Indeed, there’s a long history of studying the Sun by use of high-altitude sounding rockets, starting with the detection of solar X-rays by a detector placed in a captured V-2 rocket launched from White Sands in 1949.
Sub-orbital astronomy in 5 minutes: the flight of a sounding rocket. Credit: NASA.
RAISE will actually scrutinize an active region of the Sun turned Earthward during its brief flight to create what’s known as a spectrogram, or an analysis of solar activity at differing wavelengths. This gives scientists a three dimensional layered snapshot of solar activity, as different wavelengths correspond to varying velocities of solar material and wavelengths. Think of looking at layers of cake. This, in turn, paints a picture of how material is circulated and moved around the surface of the Sun.
This will be RAISE’s second flight, and this week’s launch will sport a brand new diffraction grating coated with boron carbide to enhance wavelength analysis. RAISE will also look at the Sun in the extreme ultraviolet which cannot penetrate the Earth’s lower atmosphere. Technology pioneered by missions such as RAISE may also make its way into space permanently on future missions, such as the planned European Space Agency and NASA joint Solar Orbiter Mission, set for launch in 2017. The Solar Orbit Mission will study the Sun close up and personal, journeying only 26 million miles or 43 million kilometres from its surface, well inside the perihelion of the planet Mercury.
“This is the second time we have flown a RAISE payload, and we keep improving it along the way,” Hassler continued. “This is a technology that is maturing relatively quickly.”

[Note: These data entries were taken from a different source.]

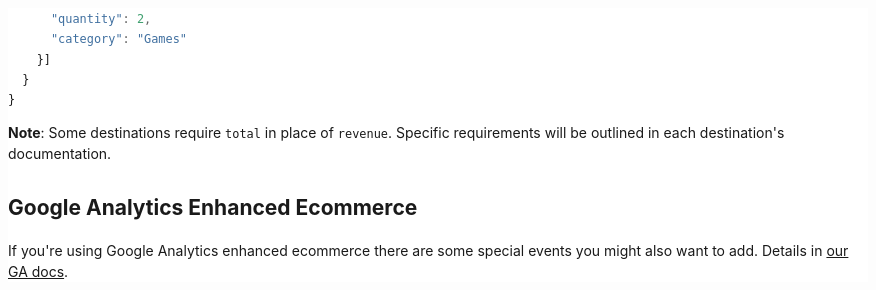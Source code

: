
 ```js
      "quantity": 2,
      "category": "Games"
    }]
  }
}
```

**Note**: Some destinations require `total` in place of `revenue`. Specific requirements will be outlined in each destination's documentation.

## Google Analytics Enhanced Ecommerce

If you're using Google Analytics enhanced ecommerce there are some special events you might also want to add. Details in [our GA docs](/docs/connections/destinations/catalog/google-analytics/#enabling-enhanced-e-commerce-tracking).
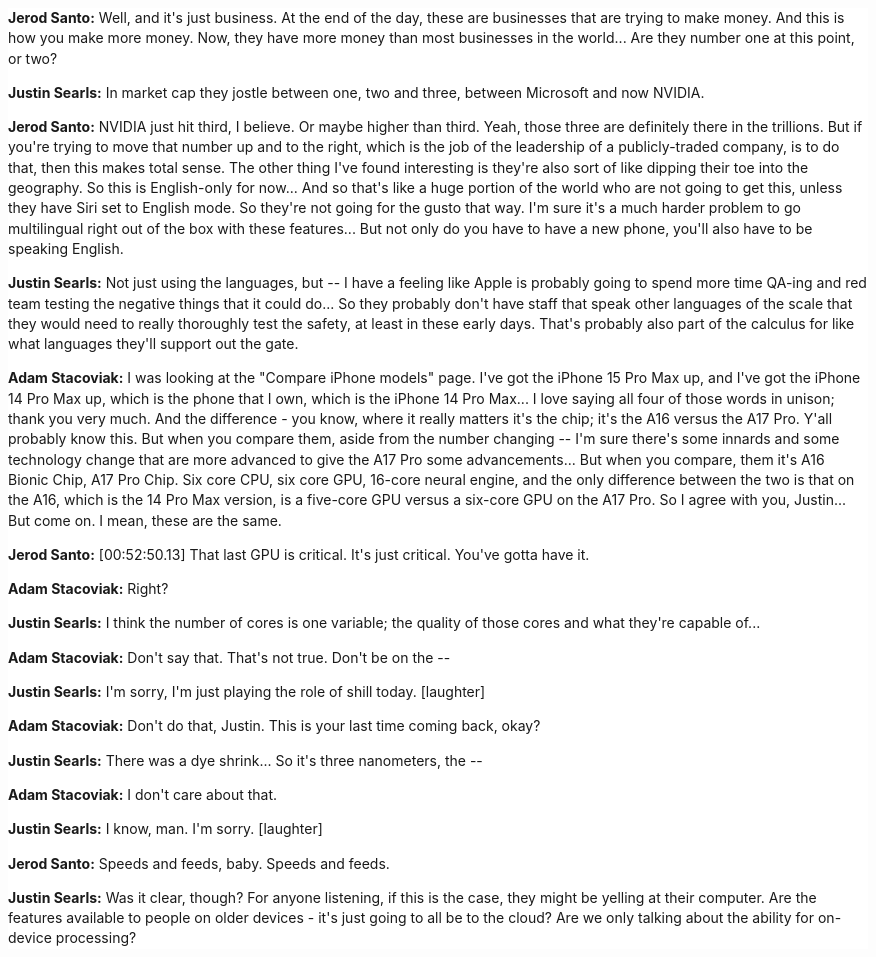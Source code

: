 **Jerod Santo:** Well, and it's just business. At the end of the day, these are businesses that are trying to make money. And this is how you make more money. Now, they have more money than most businesses in the world... Are they number one at this point, or two?

**Justin Searls:** In market cap they jostle between one, two and three, between Microsoft and now NVIDIA.

**Jerod Santo:** NVIDIA just hit third, I believe. Or maybe higher than third. Yeah, those three are definitely there in the trillions. But if you're trying to move that number up and to the right, which is the job of the leadership of a publicly-traded company, is to do that, then this makes total sense. The other thing I've found interesting is they're also sort of like dipping their toe into the geography. So this is English-only for now... And so that's like a huge portion of the world who are not going to get this, unless they have Siri set to English mode. So they're not going for the gusto that way. I'm sure it's a much harder problem to go multilingual right out of the box with these features... But not only do you have to have a new phone, you'll also have to be speaking English.

**Justin Searls:** Not just using the languages, but -- I have a feeling like Apple is probably going to spend more time QA-ing and red team testing the negative things that it could do... So they probably don't have staff that speak other languages of the scale that they would need to really thoroughly test the safety, at least in these early days. That's probably also part of the calculus for like what languages they'll support out the gate.

**Adam Stacoviak:** I was looking at the "Compare iPhone models" page. I've got the iPhone 15 Pro Max up, and I've got the iPhone 14 Pro Max up, which is the phone that I own, which is the iPhone 14 Pro Max... I love saying all four of those words in unison; thank you very much. And the difference - you know, where it really matters it's the chip; it's the A16 versus the A17 Pro. Y'all probably know this. But when you compare them, aside from the number changing -- I'm sure there's some innards and some technology change that are more advanced to give the A17 Pro some advancements... But when you compare, them it's A16 Bionic Chip, A17 Pro Chip. Six core CPU, six core GPU, 16-core neural engine, and the only difference between the two is that on the A16, which is the 14 Pro Max version, is a five-core GPU versus a six-core GPU on the A17 Pro. So I agree with you, Justin... But come on. I mean, these are the same.

**Jerod Santo:** \[00:52:50.13\] That last GPU is critical. It's just critical. You've gotta have it.

**Adam Stacoviak:** Right?

**Justin Searls:** I think the number of cores is one variable; the quality of those cores and what they're capable of...

**Adam Stacoviak:** Don't say that. That's not true. Don't be on the --

**Justin Searls:** I'm sorry, I'm just playing the role of shill today. \[laughter\]

**Adam Stacoviak:** Don't do that, Justin. This is your last time coming back, okay?

**Justin Searls:** There was a dye shrink... So it's three nanometers, the --

**Adam Stacoviak:** I don't care about that.

**Justin Searls:** I know, man. I'm sorry. \[laughter\]

**Jerod Santo:** Speeds and feeds, baby. Speeds and feeds.

**Justin Searls:** Was it clear, though? For anyone listening, if this is the case, they might be yelling at their computer. Are the features available to people on older devices - it's just going to all be to the cloud? Are we only talking about the ability for on-device processing?
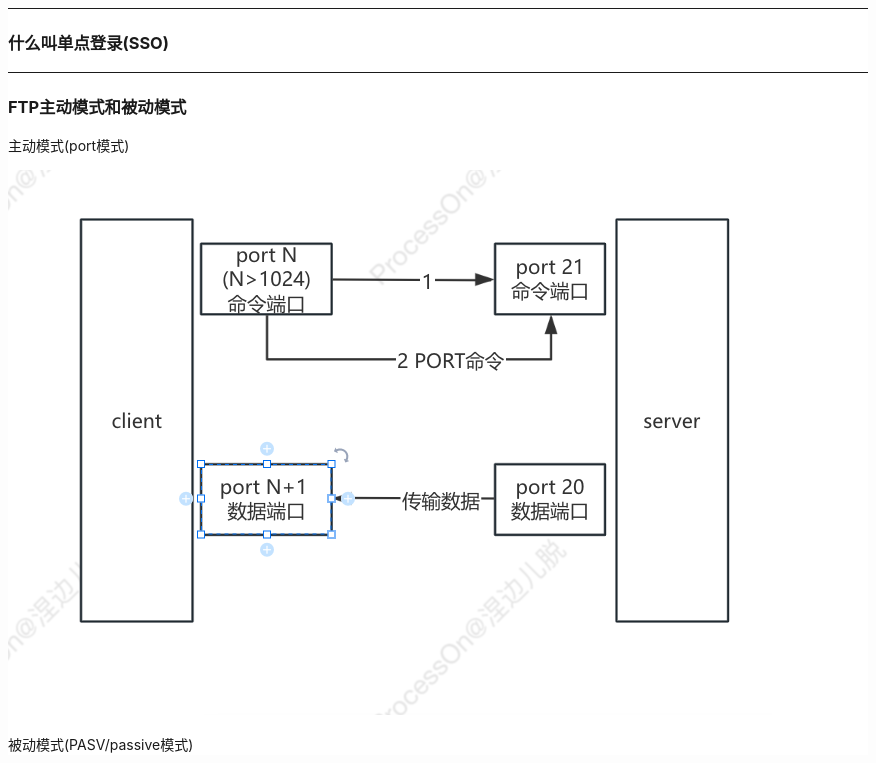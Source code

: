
 ```shell

```

---

### 什么叫单点登录(SSO)

---

### FTP主动模式和被动模式

主动模式(port模式)

![img](img/port.png)

被动模式(PASV/passive模式)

As you can imagine, RAISE relies on clear weather for a window to launch. RAISE was scrubbed for launch on November 3rd, and the current window for launch is set for 2:07 PM EST/19:07 Universal Time, which is 12:07 PM MST local time at White Sands. Unlike the suborbital launches from Wallops Island, the White Sands launches aren’t generally carried live, though they tend to shut down US highway 70 between Las Cruces and Alamogordo that bisects White Sands just prior to launch.

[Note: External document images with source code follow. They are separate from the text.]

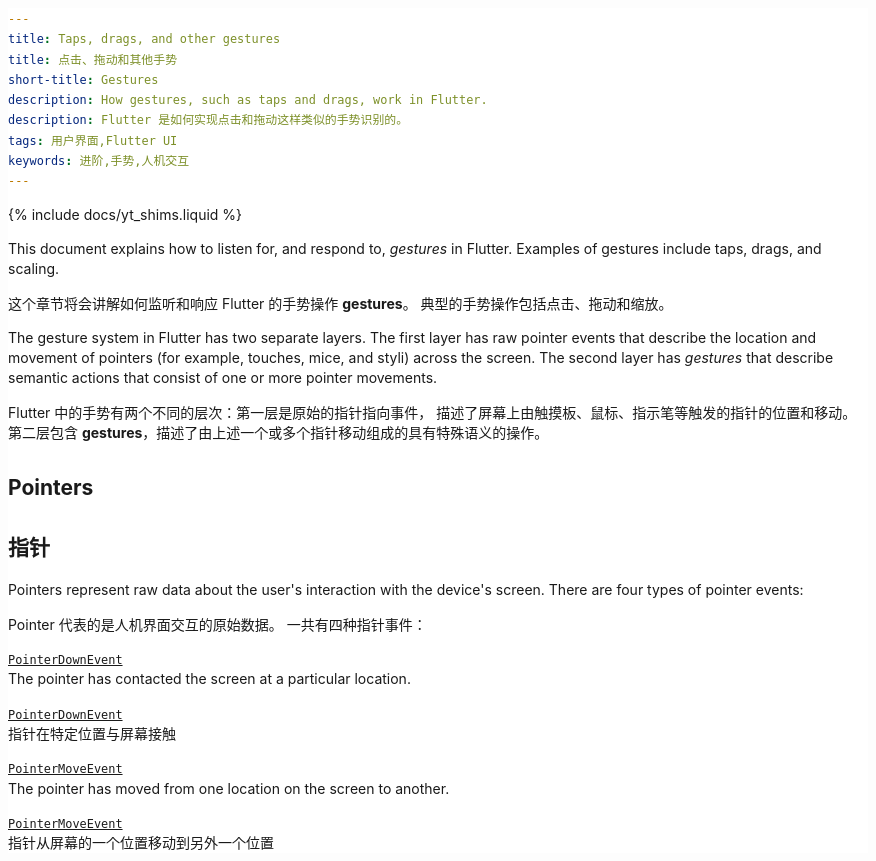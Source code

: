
 ```yaml
---
title: Taps, drags, and other gestures
title: 点击、拖动和其他手势
short-title: Gestures
description: How gestures, such as taps and drags, work in Flutter.
description: Flutter 是如何实现点击和拖动这样类似的手势识别的。
tags: 用户界面,Flutter UI
keywords: 进阶,手势,人机交互
---
```


{% include docs/yt_shims.liquid %}

This document explains how to listen for, and respond to,
_gestures_ in Flutter.
Examples of gestures include taps, drags, and scaling.

这个章节将会讲解如何监听和响应 Flutter 的手势操作 **gestures**。 
典型的手势操作包括点击、拖动和缩放。

The gesture system in Flutter has two separate layers.
The first layer has raw pointer events that describe
the location and movement of pointers (for example,
touches, mice, and styli) across the screen.
The second layer has _gestures_ that describe semantic
actions that consist of one or more pointer movements.

Flutter 中的手势有两个不同的层次：第一层是原始的指针指向事件，
描述了屏幕上由触摸板、鼠标、指示笔等触发的指针的位置和移动。
第二层包含 **gestures**，描述了由上述一个或多个指针移动组成的具有特殊语义的操作。


## Pointers

## 指针

Pointers represent raw data about the user's interaction
with the device's screen.
There are four types of pointer events:

Pointer 代表的是人机界面交互的原始数据。
一共有四种指针事件：

[`PointerDownEvent`][]
<br> The pointer has contacted the screen at a particular location.

[`PointerDownEvent`][]
<br>指针在特定位置与屏幕接触

[`PointerMoveEvent`][]
<br>The pointer has moved from one location on the screen to another.
 
[`PointerMoveEvent`][]
<br>指针从屏幕的一个位置移动到另外一个位置 


[`Listener`]: {{site.api}}/flutter/widgets/Listener-class.html
[`PointerCancelEvent`]: {{site.api}}/flutter/gestures/PointerCancelEvent-class.html
[`PointerDownEvent`]: {{site.api}}/flutter/gestures/PointerDownEvent-class.html
[`PointerMoveEvent`]: {{site.api}}/flutter/gestures/PointerMoveEvent-class.html
[`PointerUpEvent`]: {{site.api}}/flutter/gestures/PointerUpEvent-class.html
[`GestureDetector`]: {{site.api}}/flutter/widgets/GestureDetector-class.html
[`IconButton`]: {{site.api}}/flutter/material/IconButton-class.html
[`InkWell`]: {{site.api}}/flutter/material/InkWell-class.html
[`ListView`]: {{site.api}}/flutter/widgets/ListView-class.html
[`TextButton`]: {{site.api}}/flutter/material/TextButton-class.html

Currently, the largest sunspot turned forward towards the Earth is active region 2205.
Another recent mission lofted by a sounding rocket to observe the Sun dubbed Hi-C was highly successful during its short flight in 2013.

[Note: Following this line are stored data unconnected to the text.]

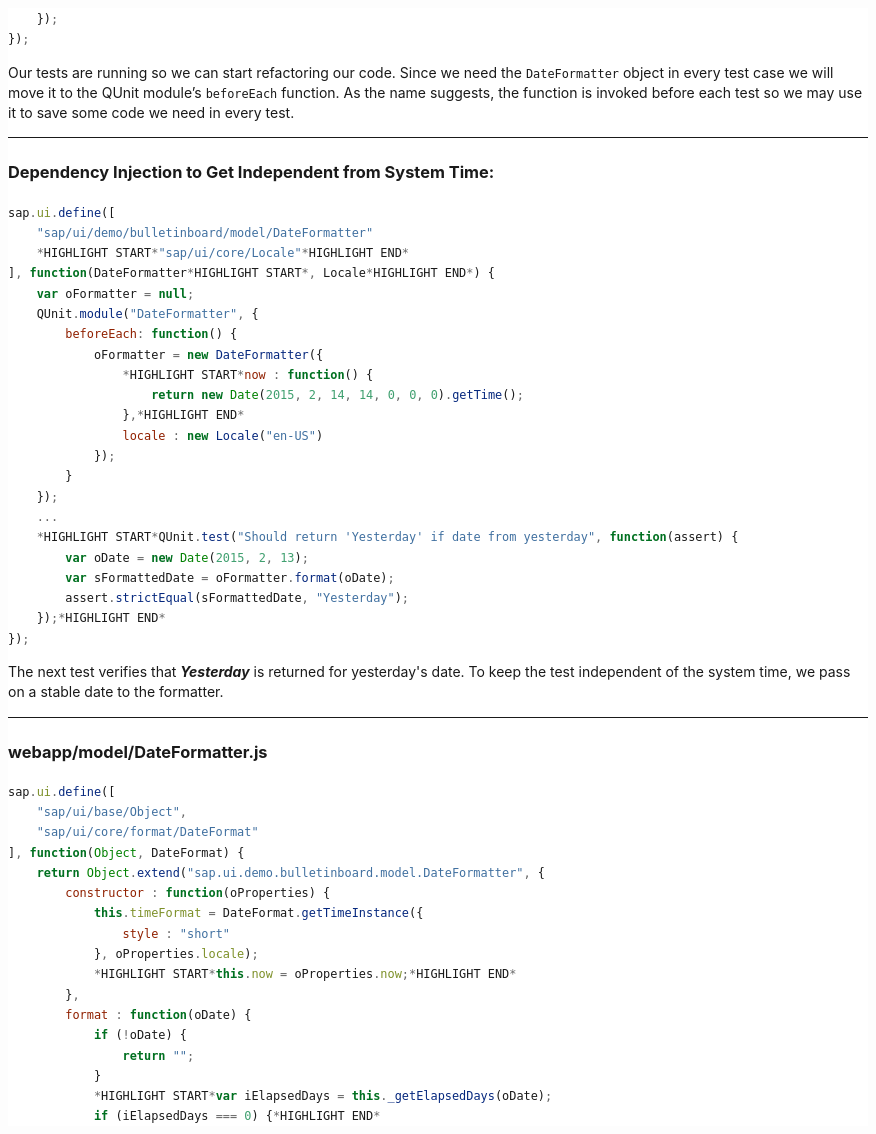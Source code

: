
 ``` js
	});
});
```

Our tests are running so we can start refactoring our code. Since we need the `DateFormatter` object in every test case we will move it to the QUnit module’s `beforeEach` function. As the name suggests, the function is invoked before each test so we may use it to save some code we need in every test.

***

### Dependency Injection to Get Independent from System Time:

``` js
sap.ui.define([
	"sap/ui/demo/bulletinboard/model/DateFormatter"
	*HIGHLIGHT START*"sap/ui/core/Locale"*HIGHLIGHT END*
], function(DateFormatter*HIGHLIGHT START*, Locale*HIGHLIGHT END*) {
	var oFormatter = null;
	QUnit.module("DateFormatter", {
		beforeEach: function() {
			oFormatter = new DateFormatter({
				*HIGHLIGHT START*now : function() {
					return new Date(2015, 2, 14, 14, 0, 0, 0).getTime();
				},*HIGHLIGHT END*
				locale : new Locale("en-US")
			});
		}
	});
	...
	*HIGHLIGHT START*QUnit.test("Should return 'Yesterday' if date from yesterday", function(assert) {
		var oDate = new Date(2015, 2, 13);
		var sFormattedDate = oFormatter.format(oDate);
		assert.strictEqual(sFormattedDate, "Yesterday");
	});*HIGHLIGHT END*
});
```

The next test verifies that ***Yesterday*** is returned for yesterday's date. To keep the test independent of the system time, we pass on a stable date to the formatter.

***

### webapp/model/DateFormatter.js

``` js
sap.ui.define([
	"sap/ui/base/Object",
	"sap/ui/core/format/DateFormat"
], function(Object, DateFormat) {
	return Object.extend("sap.ui.demo.bulletinboard.model.DateFormatter", {
		constructor : function(oProperties) {
			this.timeFormat = DateFormat.getTimeInstance({
				style : "short"
			}, oProperties.locale);
			*HIGHLIGHT START*this.now = oProperties.now;*HIGHLIGHT END*
		},
		format : function(oDate) {
			if (!oDate) {
				return "";
			}
			*HIGHLIGHT START*var iElapsedDays = this._getElapsedDays(oDate);
			if (iElapsedDays === 0) {*HIGHLIGHT END*
```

RAISE will fly on a Black Brant sounding rocket, which typically reaches an apogee of 180 miles or 300 kilometres.
A look at recent solar activity coming around the solar limb to be targeted by RAISE. Credit: NASA/SDO
Unfortunately, the massive sunspot region AR2192 is currently turned away from the Earth and will effectively be out of RAISE’s view. The largest in over a decade, the Jupiter sized sunspot wowed viewers of the final solar eclipse of 2014 just last month. This large sunspot group will most likely survive its solar farside journey and reappear around the limb of the Sun sometime after November 9th, good news if RAISE is indeed scrubbed today due to weather.
And our current solar cycle has been a very schizophrenic one indeed. After a sputtering start, solar cycle #24 has been anemic at best, with the Sun struggling to come out of a profound minimum, the likes of which hasn’t been seen in over a century. And although October 2014 produced a Jupiter-sized sunspot that was easily seen with eclipse glasses, you wouldn’t know that we’ve passed a solar maximum from looking at the Sun now. In fact, there’s been talk among solar astronomers that solar cycle #25 may be even weaker, or absent all together.
All this makes for fascinating times to study our sometimes strange star. RAISE observations will also be coordinated with views from the Solar Dynamics Observatory and the joint NASA-JAXA Hinode satellites in Earth orbit. We’ll also be at White Sands National Park today, hoping the get a brief view of RAISE as it briefly touches space.